Use skip to skip an iteration, or stop to exit the walk early:
ages.walk(key, value) -> {
if value < 18 { skip }
print("${key} is an adult")
}See Walk Loops (skip & stop) for more details.
Maps With Structs
struct Person {
name: str
age: int
}
people: {str: Person} = {
"alice": Person("Alice", 30),
"bob": Person("Bob", 25),
}
alice: Person = people["alice"]
print(alice.name) // Alice
print(alice.age) // 30Maps With Optional Values
Optional values are useful when “no value yet” is different from “value is zero”:
last_login: {str: ?int} = {}
user: str = "alice"
if last_login[user] == nil {
print("First login for ${user}")
} else {
print("Welcome back, ${user}")
}Maps With List Values
people_by_city: {str: [str]} = {
"Tallinn": ["Alice", "Bob"],
"Riga": ["Carol"],
}
print(people_by_city["Tallinn"]) // [Alice Bob]
print(people_by_city["Tallinn"][0]) // AliceLists of Maps
A common pattern is a list of maps representing rows of data:
rows: [{str: int}] = [
{"year": 2023, "users": 100},
{"year": 2024, "users": 250},
]
rows.walk(row) -> {
print("Year ${row["year"]}, users: ${row["users"]}")
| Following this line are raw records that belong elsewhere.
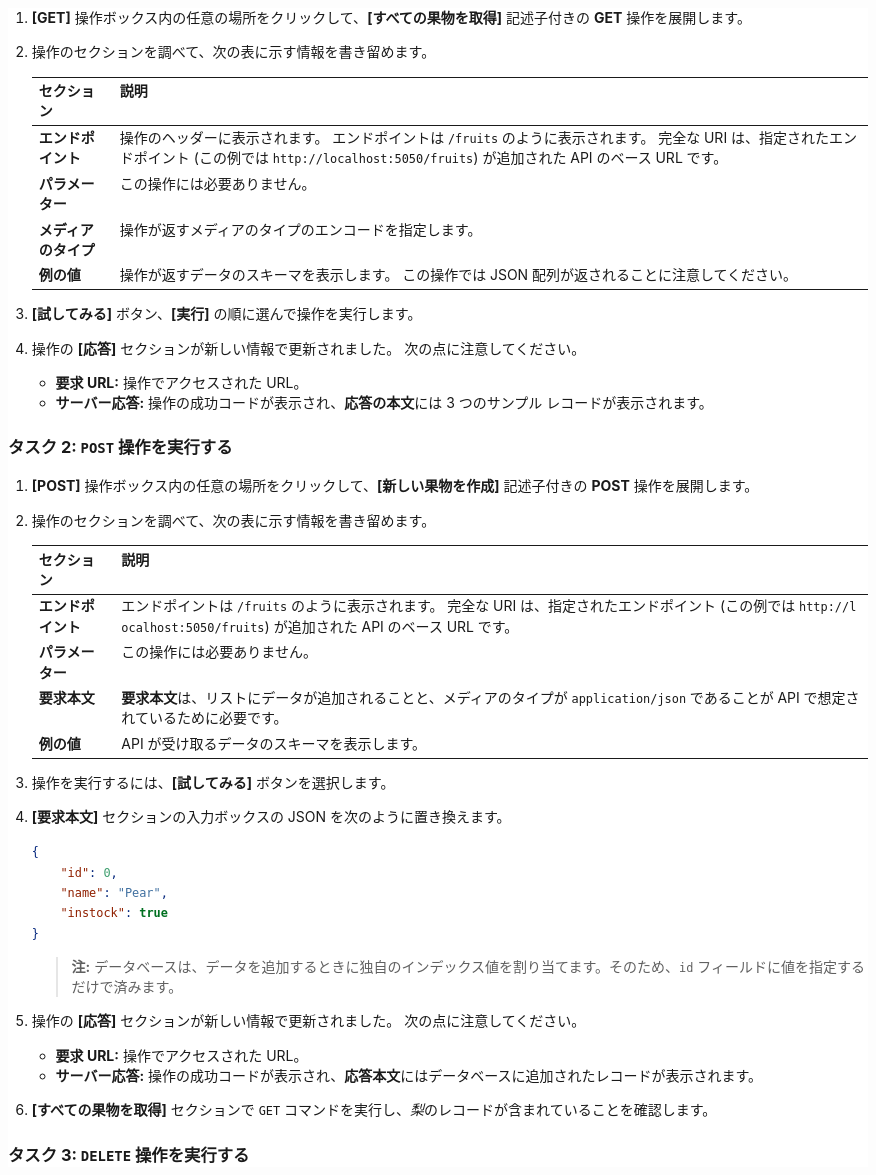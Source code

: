 1. **[GET]** 操作ボックス内の任意の場所をクリックして、**[すべての果物を取得]** 記述子付きの **GET** 操作を展開します。

1. 操作のセクションを調べて、次の表に示す情報を書き留めます。

    | セクション | 説明 |
    |---|--|
    | **エンドポイント** | 操作のヘッダーに表示されます。 エンドポイントは `/fruits` のように表示されます。 完全な URI は、指定されたエンドポイント (この例では `http://localhost:5050/fruits`) が追加された API のベース URL です。 |
    | **パラメーター** | この操作には必要ありません。 |
    | **メディアのタイプ** | 操作が返すメディアのタイプのエンコードを指定します。 |
    | **例の値** | 操作が返すデータのスキーマを表示します。 この操作では JSON 配列が返されることに注意してください。 |

1. **[試してみる]** ボタン、**[実行]** の順に選んで操作を実行します。

1. 操作の **[応答]** セクションが新しい情報で更新されました。 次の点に注意してください。

    * **要求 URL:** 操作でアクセスされた URL。
    * **サーバー応答:** 操作の成功コードが表示され、**応答の本文**には 3 つのサンプル レコードが表示されます。

### タスク 2: `POST` 操作を実行する

1. **[POST]** 操作ボックス内の任意の場所をクリックして、**[新しい果物を作成]** 記述子付きの **POST** 操作を展開します。

1. 操作のセクションを調べて、次の表に示す情報を書き留めます。

    | セクション | 説明 |
    |---|--|
    | **エンドポイント** | エンドポイントは `/fruits` のように表示されます。 完全な URI は、指定されたエンドポイント (この例では `http://localhost:5050/fruits`) が追加された API のベース URL です。 |
    | **パラメーター** | この操作には必要ありません。 |
    | **要求本文** | **要求本文**は、リストにデータが追加されることと、メディアのタイプが `application/json` であることが API で想定されているために必要です。 |
    | **例の値** | API が受け取るデータのスキーマを表示します。 |  

1. 操作を実行するには、**[試してみる]** ボタンを選択します。 

1. **[要求本文]** セクションの入力ボックスの JSON を次のように置き換えます。

    ```json
    {
        "id": 0,
        "name": "Pear",
        "instock": true
    }
    ```

    >**注:** データベースは、データを追加するときに独自のインデックス値を割り当てます。そのため、`id` フィールドに値を指定するだけで済みます。

1. 操作の **[応答]** セクションが新しい情報で更新されました。 次の点に注意してください。

    * **要求 URL:** 操作でアクセスされた URL。
    * **サーバー応答:** 操作の成功コードが表示され、**応答本文**にはデータベースに追加されたレコードが表示されます。

1. **[すべての果物を取得]** セクションで `GET` コマンドを実行し、*梨*のレコードが含まれていることを確認します。

### タスク 3: `DELETE` 操作を実行する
}Maps and lists compose cleanly and follow the same type syntax:
[T]— list ofT{K: V}— map fromKtoV?T— optionalT
Tips
- Always give maps an explicit type in declarations. This lets the compiler generate typed Go maps instead of a generic
map[interface{}]interface{}.
data = {"a": 1} // generic map (less type safety)
data: {str: int} = { // preferred
"a": 1,
}- Missing keys return the zero value for the value type. If you need to distinguish “missing” from “present”, store an optional value (
?T). - Maps are unordered. Don’t rely on iteration order.